Work required
Repeat only the lines below that run from the line with "- ⚡ Fun fact: I" to the line with "- 💬 Ask me about", ends included; skip every picture.

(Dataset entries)
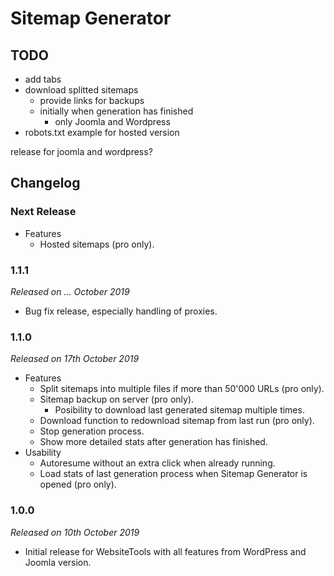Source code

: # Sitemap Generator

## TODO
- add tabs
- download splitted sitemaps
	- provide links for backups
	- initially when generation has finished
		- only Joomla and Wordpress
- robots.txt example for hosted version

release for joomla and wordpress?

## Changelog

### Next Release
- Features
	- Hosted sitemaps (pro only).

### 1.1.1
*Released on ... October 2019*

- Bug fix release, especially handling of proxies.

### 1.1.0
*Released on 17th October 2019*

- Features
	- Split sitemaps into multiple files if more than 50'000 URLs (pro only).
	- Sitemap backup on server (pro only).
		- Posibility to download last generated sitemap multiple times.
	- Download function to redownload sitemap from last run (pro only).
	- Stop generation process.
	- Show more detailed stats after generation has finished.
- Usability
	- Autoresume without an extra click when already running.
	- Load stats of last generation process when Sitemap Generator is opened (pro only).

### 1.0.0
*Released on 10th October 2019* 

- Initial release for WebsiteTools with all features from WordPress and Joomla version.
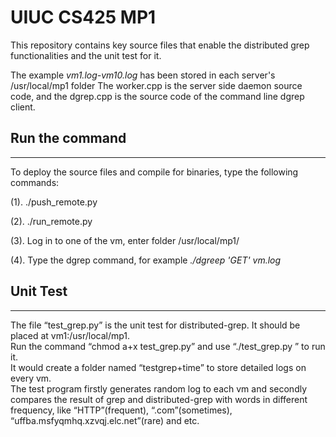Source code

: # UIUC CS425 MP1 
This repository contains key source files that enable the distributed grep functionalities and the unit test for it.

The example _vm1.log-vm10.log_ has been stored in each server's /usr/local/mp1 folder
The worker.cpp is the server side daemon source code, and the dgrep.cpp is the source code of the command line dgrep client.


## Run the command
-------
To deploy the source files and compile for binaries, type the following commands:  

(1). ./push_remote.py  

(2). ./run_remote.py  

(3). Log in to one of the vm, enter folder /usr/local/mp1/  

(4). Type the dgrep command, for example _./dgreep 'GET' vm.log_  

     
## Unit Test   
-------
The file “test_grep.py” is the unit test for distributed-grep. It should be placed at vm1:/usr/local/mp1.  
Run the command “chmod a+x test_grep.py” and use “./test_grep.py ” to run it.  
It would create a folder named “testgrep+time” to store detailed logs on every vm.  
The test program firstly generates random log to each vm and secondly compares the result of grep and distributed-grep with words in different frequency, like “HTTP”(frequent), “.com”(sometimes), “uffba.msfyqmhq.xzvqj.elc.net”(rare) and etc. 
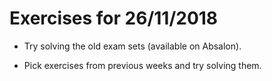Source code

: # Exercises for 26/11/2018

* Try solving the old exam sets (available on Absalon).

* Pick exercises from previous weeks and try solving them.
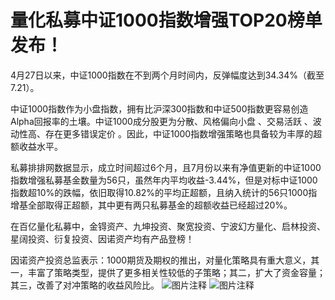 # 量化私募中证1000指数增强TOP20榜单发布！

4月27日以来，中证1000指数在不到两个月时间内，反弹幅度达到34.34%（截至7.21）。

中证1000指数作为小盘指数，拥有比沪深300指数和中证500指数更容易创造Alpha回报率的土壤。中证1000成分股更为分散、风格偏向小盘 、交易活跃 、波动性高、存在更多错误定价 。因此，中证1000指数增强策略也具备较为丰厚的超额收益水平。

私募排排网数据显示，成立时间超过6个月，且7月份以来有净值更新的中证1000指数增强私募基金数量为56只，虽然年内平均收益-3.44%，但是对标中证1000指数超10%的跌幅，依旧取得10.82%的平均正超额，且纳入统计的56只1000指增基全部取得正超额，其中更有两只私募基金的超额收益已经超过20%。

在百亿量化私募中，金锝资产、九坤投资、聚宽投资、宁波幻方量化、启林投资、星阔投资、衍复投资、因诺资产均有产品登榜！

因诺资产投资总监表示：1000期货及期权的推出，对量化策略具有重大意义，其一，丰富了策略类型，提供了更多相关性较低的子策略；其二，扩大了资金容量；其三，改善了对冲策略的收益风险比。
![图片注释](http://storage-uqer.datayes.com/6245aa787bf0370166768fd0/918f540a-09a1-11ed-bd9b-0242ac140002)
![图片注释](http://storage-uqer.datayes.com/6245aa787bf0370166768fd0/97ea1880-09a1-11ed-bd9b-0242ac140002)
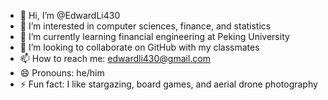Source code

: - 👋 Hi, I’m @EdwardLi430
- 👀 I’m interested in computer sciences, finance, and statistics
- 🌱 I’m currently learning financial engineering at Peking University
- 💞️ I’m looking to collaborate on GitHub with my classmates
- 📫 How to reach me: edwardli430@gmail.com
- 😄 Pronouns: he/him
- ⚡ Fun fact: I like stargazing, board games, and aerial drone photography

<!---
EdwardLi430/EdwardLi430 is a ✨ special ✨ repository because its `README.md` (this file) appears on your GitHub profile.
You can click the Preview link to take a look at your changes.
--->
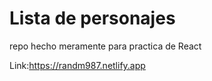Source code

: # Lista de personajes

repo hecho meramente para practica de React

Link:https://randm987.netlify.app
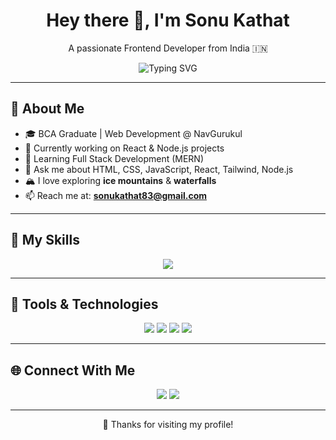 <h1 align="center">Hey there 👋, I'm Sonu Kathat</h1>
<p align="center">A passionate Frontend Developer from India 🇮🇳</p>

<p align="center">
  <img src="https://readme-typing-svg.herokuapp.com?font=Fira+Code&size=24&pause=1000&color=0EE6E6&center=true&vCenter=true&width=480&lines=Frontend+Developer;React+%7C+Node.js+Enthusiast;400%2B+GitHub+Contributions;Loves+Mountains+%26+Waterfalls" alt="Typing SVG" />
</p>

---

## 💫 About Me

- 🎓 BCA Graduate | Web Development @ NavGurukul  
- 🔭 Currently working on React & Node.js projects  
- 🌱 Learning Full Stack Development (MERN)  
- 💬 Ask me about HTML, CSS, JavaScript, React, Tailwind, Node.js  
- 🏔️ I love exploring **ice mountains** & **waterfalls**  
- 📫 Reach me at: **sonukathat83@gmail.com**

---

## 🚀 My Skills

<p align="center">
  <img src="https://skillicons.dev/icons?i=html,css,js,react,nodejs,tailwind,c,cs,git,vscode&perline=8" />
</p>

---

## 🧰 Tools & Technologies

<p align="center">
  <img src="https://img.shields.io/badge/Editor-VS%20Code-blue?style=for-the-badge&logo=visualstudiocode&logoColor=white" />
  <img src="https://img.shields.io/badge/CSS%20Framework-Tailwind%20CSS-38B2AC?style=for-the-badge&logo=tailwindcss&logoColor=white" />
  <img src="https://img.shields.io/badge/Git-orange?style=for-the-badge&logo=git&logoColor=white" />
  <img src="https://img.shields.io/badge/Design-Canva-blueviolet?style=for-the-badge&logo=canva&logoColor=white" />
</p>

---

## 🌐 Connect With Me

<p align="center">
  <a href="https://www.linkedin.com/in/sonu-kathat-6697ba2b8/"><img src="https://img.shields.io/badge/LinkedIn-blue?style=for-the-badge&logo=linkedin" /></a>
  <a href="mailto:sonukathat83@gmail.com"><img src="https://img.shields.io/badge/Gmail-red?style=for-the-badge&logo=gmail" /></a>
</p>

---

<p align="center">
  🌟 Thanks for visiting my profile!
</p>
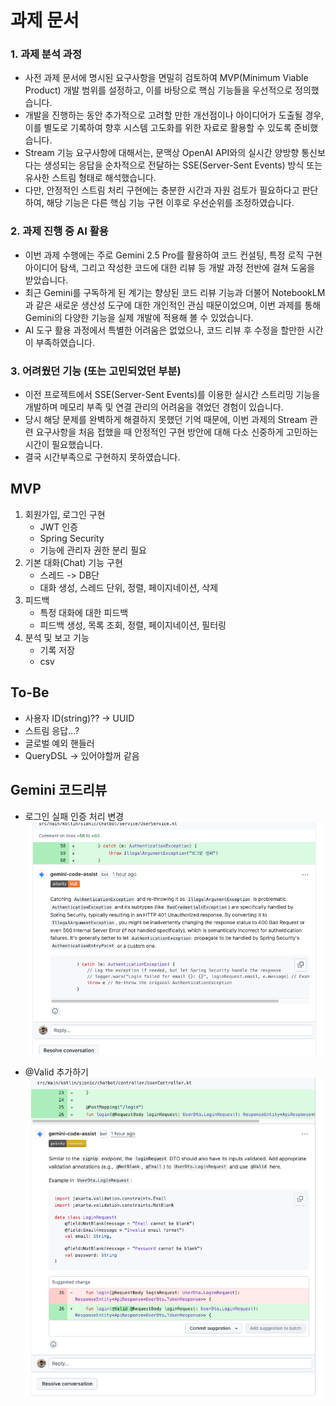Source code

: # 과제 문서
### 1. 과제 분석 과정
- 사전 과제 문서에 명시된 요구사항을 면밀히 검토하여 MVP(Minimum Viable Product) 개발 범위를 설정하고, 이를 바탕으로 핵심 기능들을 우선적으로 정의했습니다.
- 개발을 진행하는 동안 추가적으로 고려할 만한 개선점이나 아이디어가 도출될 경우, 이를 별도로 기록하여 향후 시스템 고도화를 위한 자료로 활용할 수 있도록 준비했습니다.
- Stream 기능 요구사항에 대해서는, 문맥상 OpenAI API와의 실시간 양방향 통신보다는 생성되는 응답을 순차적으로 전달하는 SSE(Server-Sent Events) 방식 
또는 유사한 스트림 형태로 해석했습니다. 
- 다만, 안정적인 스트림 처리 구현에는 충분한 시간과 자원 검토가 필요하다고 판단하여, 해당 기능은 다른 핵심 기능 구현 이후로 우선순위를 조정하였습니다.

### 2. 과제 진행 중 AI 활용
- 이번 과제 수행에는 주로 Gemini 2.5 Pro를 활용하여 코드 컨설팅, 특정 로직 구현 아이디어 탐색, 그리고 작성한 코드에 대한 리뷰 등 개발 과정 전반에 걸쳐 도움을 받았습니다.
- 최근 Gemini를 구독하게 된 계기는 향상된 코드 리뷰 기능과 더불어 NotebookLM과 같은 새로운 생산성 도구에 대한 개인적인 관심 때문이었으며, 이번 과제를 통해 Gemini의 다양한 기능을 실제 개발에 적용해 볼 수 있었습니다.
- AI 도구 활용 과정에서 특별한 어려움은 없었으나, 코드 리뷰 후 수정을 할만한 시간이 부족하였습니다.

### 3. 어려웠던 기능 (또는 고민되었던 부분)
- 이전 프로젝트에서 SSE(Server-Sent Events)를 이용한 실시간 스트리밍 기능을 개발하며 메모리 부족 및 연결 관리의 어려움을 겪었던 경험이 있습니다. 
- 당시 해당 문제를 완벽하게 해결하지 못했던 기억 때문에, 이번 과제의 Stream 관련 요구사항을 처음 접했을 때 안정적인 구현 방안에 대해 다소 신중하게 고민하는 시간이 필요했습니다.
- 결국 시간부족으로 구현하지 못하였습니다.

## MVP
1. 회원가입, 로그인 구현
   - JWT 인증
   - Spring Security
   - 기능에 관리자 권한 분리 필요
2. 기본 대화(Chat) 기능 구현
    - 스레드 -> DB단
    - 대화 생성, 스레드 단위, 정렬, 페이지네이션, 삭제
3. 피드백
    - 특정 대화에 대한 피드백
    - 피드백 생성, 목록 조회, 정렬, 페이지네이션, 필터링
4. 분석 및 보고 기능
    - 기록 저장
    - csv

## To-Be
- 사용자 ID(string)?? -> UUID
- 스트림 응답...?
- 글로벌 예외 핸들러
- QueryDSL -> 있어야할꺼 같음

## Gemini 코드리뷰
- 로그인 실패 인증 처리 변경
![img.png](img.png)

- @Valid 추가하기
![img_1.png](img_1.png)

==

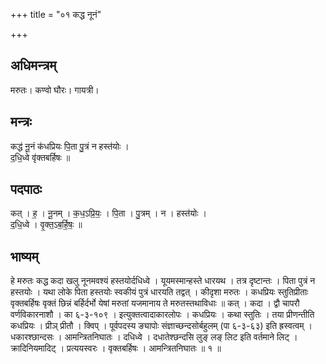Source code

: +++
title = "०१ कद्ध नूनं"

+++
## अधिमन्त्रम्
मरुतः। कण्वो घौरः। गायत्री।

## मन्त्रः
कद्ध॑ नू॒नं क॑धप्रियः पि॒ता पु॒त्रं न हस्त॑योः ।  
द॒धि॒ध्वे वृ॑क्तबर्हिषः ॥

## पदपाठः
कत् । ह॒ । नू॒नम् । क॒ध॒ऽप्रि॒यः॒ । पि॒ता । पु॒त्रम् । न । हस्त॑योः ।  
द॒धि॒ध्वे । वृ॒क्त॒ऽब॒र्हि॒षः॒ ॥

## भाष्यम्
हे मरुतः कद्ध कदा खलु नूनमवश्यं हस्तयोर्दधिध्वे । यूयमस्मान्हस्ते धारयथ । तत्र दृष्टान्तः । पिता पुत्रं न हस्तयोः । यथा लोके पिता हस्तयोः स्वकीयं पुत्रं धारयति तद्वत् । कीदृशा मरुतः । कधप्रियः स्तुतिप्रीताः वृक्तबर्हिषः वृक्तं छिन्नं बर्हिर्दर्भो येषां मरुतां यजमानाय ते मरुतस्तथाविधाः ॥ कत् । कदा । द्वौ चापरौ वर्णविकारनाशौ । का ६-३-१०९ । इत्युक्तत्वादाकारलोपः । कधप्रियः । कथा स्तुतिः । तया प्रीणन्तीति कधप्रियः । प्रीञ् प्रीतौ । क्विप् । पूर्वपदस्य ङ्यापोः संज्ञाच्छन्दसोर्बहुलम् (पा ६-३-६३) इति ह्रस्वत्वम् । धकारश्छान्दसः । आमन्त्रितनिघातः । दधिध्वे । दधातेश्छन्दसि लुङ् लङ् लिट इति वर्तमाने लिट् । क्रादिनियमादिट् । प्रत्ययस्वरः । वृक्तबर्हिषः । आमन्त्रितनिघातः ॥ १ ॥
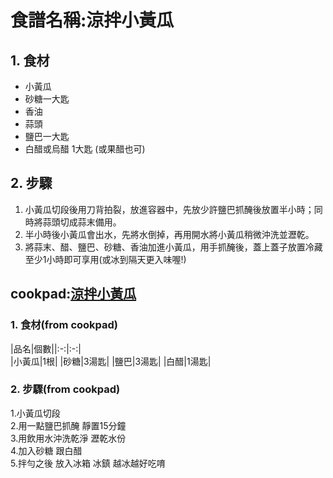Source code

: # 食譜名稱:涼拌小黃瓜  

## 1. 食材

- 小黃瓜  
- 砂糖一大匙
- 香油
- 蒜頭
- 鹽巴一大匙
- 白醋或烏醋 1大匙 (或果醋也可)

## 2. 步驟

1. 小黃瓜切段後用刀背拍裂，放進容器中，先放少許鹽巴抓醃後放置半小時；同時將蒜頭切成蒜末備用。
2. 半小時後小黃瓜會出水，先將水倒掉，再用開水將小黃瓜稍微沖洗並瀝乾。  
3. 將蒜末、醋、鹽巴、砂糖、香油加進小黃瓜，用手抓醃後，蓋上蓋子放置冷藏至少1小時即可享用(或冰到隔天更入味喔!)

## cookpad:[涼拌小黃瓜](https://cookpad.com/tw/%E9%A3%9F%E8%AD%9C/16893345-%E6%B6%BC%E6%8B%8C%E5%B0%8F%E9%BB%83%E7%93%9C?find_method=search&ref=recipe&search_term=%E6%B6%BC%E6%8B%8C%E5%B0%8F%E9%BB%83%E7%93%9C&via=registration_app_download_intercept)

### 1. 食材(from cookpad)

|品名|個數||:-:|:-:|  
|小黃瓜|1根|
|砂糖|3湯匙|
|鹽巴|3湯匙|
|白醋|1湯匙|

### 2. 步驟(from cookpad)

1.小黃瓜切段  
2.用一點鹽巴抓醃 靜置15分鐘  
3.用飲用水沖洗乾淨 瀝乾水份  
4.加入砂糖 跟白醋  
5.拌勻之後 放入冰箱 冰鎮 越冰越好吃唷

...

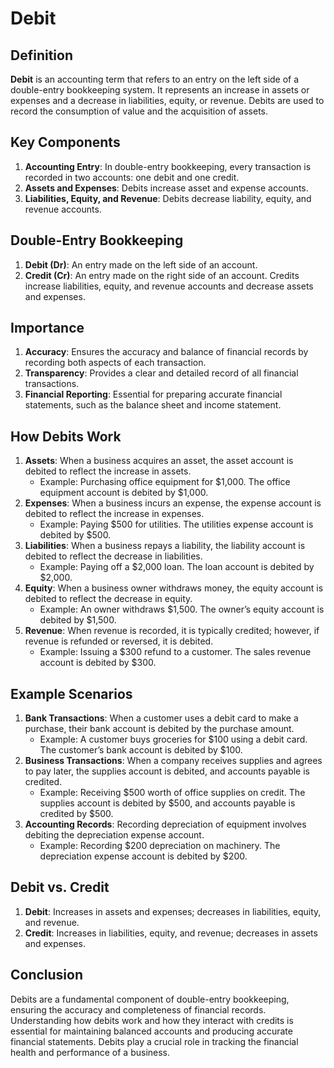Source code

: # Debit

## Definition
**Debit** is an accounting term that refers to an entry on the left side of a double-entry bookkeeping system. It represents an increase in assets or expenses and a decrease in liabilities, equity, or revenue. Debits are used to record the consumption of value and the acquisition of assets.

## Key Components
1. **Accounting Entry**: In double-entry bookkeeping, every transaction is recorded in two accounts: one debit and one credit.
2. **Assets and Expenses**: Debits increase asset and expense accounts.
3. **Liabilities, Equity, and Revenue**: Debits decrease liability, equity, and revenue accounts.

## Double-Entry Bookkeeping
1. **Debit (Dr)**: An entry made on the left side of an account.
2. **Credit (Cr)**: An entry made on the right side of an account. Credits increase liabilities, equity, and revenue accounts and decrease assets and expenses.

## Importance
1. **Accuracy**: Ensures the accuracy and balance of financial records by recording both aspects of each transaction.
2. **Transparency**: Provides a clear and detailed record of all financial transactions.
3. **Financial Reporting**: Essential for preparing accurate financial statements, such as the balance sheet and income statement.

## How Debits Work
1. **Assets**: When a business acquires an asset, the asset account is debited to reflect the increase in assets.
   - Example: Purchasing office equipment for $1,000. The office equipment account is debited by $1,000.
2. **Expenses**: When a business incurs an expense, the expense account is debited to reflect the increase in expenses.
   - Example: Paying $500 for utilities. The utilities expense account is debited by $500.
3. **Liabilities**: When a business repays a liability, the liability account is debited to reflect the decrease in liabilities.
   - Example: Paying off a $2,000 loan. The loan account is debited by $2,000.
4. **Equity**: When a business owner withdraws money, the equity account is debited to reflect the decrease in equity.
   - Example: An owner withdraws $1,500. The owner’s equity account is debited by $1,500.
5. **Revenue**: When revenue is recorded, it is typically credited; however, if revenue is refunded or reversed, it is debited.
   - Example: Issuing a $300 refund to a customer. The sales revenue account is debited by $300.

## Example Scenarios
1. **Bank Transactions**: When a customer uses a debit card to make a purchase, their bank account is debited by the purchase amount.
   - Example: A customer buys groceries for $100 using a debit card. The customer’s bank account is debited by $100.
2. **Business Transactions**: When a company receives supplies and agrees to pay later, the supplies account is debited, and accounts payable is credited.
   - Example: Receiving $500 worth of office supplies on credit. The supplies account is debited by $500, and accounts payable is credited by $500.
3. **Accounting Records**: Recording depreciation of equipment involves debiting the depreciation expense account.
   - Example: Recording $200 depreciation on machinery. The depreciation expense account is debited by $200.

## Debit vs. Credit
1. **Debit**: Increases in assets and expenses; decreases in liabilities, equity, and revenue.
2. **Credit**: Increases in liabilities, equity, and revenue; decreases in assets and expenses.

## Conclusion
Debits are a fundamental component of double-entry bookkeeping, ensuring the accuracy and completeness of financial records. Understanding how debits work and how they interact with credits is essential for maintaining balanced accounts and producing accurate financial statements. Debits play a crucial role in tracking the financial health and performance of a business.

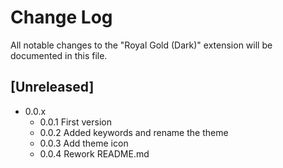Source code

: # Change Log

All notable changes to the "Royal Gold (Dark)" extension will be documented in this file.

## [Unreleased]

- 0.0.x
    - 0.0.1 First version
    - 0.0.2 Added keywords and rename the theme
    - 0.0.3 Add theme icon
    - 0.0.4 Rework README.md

Written answer
- ⚡ Fun fact: I like stargazing, board games, and aerial drone photography

<!---
EdwardLi430/EdwardLi430 is a ✨ special ✨ repository because its `README.md` (this file) appears on your GitHub profile.
You can click the Preview link to take a look at your changes.
--->
Source code

: # Lista de personajes

repo hecho meramente para practica de React

Link:https://randm987.netlify.app
 <h1 align="center">Hey there 👋, I'm Sonu Kathat</h1>
<p align="center">A passionate Frontend Developer from India 🇮🇳</p>

<p align="center">
  <img src="https://readme-typing-svg.herokuapp.com?font=Fira+Code&size=24&pause=1000&color=0EE6E6&center=true&vCenter=true&width=480&lines=Frontend+Developer;React+%7C+Node.js+Enthusiast;400%2B+GitHub+Contributions;Loves+Mountains+%26+Waterfalls" alt="Typing SVG" />
</p>

---

## 💫 About Me

- 🎓 BCA Graduate | Web Development @ NavGurukul  
- 🔭 Currently working on React & Node.js projects  
- 🌱 Learning Full Stack Development (MERN)  
- 💬 Ask me about HTML, CSS, JavaScript, React, Tailwind, Node.js  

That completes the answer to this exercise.